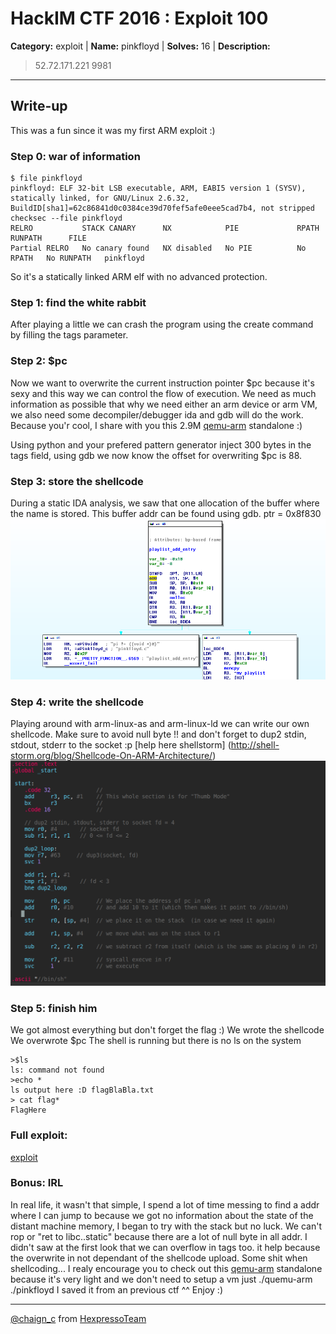 # HackIM CTF 2016 : Exploit 100

**Category:** exploit |
**Name:** pinkfloyd |
**Solves:** 16 |
**Description:**

> 52.72.171.221 9981

___

## Write-up
 
This was a fun since it was my first ARM exploit :)

### Step 0: war of information

    $ file pinkfloyd
    pinkfloyd: ELF 32-bit LSB executable, ARM, EABI5 version 1 (SYSV), statically linked, for GNU/Linux 2.6.32,  BuildID[sha1]=62c86841d0c0384ce39d70fef5afe0eee5cad7b4, not stripped
    checksec --file pinkfloyd
    RELRO           STACK CANARY      NX            PIE             RPATH      RUNPATH      FILE
    Partial RELRO   No canary found   NX disabled   No PIE          No RPATH   No RUNPATH   pinkfloyd


So it's a statically linked ARM elf with no advanced protection.

### Step 1: find the white rabbit

After playing a little we can crash the program using the create command by filling the tags parameter.

### Step 2: $pc
Now we want to overwrite the current instruction pointer $pc because it's sexy and this way we can control the flow of execution.
We need as much information as possible that why we need either an arm device or arm VM, we also need some decompiler/debugger ida and gdb will do the work.
Because you'r cool, I share with you this 2.9M [qemu-arm](/qemu-arm) standalone :)

Using python and your prefered pattern generator inject 300 bytes in the tags field, using gdb we now know the offset for overwriting $pc is 88.

### Step 3: store the shellcode
During a static IDA analysis, we saw that one allocation of the buffer where the name is stored. This buffer addr can be found using gdb.
ptr = 0x8f830
![IDA](/IDA_malloc_Capture.PNG)

### Step 4: write the shellcode
Playing around with arm-linux-as and arm-linux-ld we can write our own shellcode. Make sure to avoid null byte !! and don't forget to dup2 stdin, stdout, stderr to the socket :p
[help here shellstorm] (http://shell-storm.org/blog/Shellcode-On-ARM-Architecture/)
![IDA](/Shellcode_Capture.PNG)

### Step 5: finish him
We got almost everything but don't forget the flag :)
We wrote the shellcode
We overwrote $pc
The shell is running but there is no ls on the system

    >$ls
    ls: command not found
    >echo *
    ls output here :D flagBlaBla.txt
    > cat flag*
    FlagHere

### Full exploit:
[exploit](/exploit.py)

### Bonus: IRL
In real life, it wasn't that simple,
 I spend a lot of time messing to find a addr where I can jump to because we got no information about the state of the distant machine memory,
 I began to try with the stack but no luck.
 We can't rop or "ret to libc..static" because there are a lot of null byte in all addr.
 I didn't saw at the first look that we can overflow in tags too. it help because the overwrite in not dependant of the shellcode upload.
 Some shit when shellcoding...
 I realy encourage you to check out this [qemu-arm](/qemu-arm) standalone because it's very light and we don't need to setup a vm just ./quemu-arm ./pinkfloyd
 I saved it from an previous ctf ^^
Enjoy :)

----
[@chaign\_c](https://twitter.com/chaign_c) from [HexpressoTeam](http://hexpresso.github.io/)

————

From the data above, report how many lines hold the word "that", answering with the number by itself.

**ANSWER TO THE EXERCISE:** 4